If I recall properly, the command circular buffers of 2^n bytes ("queues" in vulkan3d) are VRAM IOMMAP-ed (you just need atomic R/W pointers for synchronization, see mathematically proven synchronization algorithms).
There is a "GPU IRQ" circular buffer of 2^n bytes coupled with PCIE MSIs (and I recall something about a hardware "message box").
The "thing" is, for many of them, how to use those commands and how they are defined feels very weird (for instance the 3d/compute pipeline registers programing).
Have a look at libdrm from the mesa project (the AMDGPU submodule), then it will give you pointers where to look into the kernel-DRM via the right IOCTLs.
Basically, the kernel code is initialization, quirks detection and restoration (firmware blobs are failing hard here), setting up of the various vram virtual address spaces (16 on latest GPUs) and the various circular buffers.
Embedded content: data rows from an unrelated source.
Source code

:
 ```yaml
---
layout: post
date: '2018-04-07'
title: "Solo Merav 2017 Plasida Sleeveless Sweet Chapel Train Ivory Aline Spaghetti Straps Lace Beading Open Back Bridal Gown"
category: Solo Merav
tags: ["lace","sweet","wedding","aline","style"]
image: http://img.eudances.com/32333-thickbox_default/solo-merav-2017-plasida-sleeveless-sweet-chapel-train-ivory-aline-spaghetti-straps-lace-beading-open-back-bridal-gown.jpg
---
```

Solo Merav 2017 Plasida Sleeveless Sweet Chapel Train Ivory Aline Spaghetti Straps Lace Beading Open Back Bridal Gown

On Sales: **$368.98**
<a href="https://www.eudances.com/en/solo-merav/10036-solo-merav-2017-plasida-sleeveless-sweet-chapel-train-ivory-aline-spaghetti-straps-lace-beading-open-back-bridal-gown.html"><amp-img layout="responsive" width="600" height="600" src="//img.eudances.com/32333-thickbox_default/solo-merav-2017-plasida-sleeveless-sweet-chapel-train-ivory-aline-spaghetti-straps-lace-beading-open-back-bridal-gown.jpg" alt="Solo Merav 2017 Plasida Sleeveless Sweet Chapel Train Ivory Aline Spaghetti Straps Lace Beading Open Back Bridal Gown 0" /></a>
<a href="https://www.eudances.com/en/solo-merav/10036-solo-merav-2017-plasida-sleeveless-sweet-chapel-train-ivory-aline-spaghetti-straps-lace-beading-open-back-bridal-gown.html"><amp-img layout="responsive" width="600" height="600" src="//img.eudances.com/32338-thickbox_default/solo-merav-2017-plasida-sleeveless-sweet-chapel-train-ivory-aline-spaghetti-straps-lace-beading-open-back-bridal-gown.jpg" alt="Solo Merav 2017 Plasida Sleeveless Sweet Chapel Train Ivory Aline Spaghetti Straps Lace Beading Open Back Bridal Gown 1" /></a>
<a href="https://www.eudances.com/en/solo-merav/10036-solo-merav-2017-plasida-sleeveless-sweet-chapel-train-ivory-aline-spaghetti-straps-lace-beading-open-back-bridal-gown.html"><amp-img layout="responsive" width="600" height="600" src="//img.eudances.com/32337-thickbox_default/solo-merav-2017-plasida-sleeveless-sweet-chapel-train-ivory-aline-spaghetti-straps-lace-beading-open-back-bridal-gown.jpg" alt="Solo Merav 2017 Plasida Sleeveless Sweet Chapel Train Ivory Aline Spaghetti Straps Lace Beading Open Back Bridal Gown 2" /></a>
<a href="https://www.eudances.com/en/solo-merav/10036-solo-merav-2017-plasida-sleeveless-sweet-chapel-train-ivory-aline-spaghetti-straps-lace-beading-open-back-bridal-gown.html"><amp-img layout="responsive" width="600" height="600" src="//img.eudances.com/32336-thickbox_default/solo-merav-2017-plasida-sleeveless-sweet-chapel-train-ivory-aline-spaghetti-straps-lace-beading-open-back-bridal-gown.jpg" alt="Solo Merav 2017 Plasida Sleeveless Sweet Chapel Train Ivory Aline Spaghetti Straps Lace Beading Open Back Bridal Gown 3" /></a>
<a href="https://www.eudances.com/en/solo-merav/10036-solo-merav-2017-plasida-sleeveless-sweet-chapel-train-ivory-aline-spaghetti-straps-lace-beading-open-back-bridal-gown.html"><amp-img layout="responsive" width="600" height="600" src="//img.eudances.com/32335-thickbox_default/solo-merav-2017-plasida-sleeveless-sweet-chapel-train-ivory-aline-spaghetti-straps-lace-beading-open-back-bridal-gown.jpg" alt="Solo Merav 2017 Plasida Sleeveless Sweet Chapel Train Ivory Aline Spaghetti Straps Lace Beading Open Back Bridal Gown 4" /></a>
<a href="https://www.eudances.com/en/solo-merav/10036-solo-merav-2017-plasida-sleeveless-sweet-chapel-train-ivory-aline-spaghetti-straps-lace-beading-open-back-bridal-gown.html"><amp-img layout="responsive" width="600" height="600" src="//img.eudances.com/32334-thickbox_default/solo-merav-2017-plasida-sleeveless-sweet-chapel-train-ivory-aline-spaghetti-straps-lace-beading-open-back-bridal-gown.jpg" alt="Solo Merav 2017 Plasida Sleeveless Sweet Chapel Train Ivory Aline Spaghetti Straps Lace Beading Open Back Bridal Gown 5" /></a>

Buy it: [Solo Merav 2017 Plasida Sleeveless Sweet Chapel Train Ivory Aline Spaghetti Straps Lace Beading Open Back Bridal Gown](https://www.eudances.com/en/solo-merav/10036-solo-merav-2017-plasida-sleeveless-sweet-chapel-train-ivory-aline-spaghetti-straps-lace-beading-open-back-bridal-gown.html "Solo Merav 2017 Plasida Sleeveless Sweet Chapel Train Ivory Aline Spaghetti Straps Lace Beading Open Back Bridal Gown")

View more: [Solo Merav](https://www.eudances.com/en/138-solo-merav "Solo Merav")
The 3D/compute pipeline programing is done from userspace via those circular buffers.
If I am not too much mistaken, on lastest GPU "everything" should be in 1 PCIE 64bits bar (thx to bar size reprograming).
The challenge for AMD is to make all that dead simple and clean while keeping the extreme performance (GPU is all about performance). Heard rumors about near 0-driver hardware (namely "rdy" at power up).
> Have a look at libdrm from the mesa project (the AMDGPU submodule), then it will give you pointers where to look into the kernel-DRM via the right IOCTLs.
I wonder how much LAPSUS$ hack has to do with it.
I wonder if nvidia hardware programing interface is a mess like AMD one, just curious.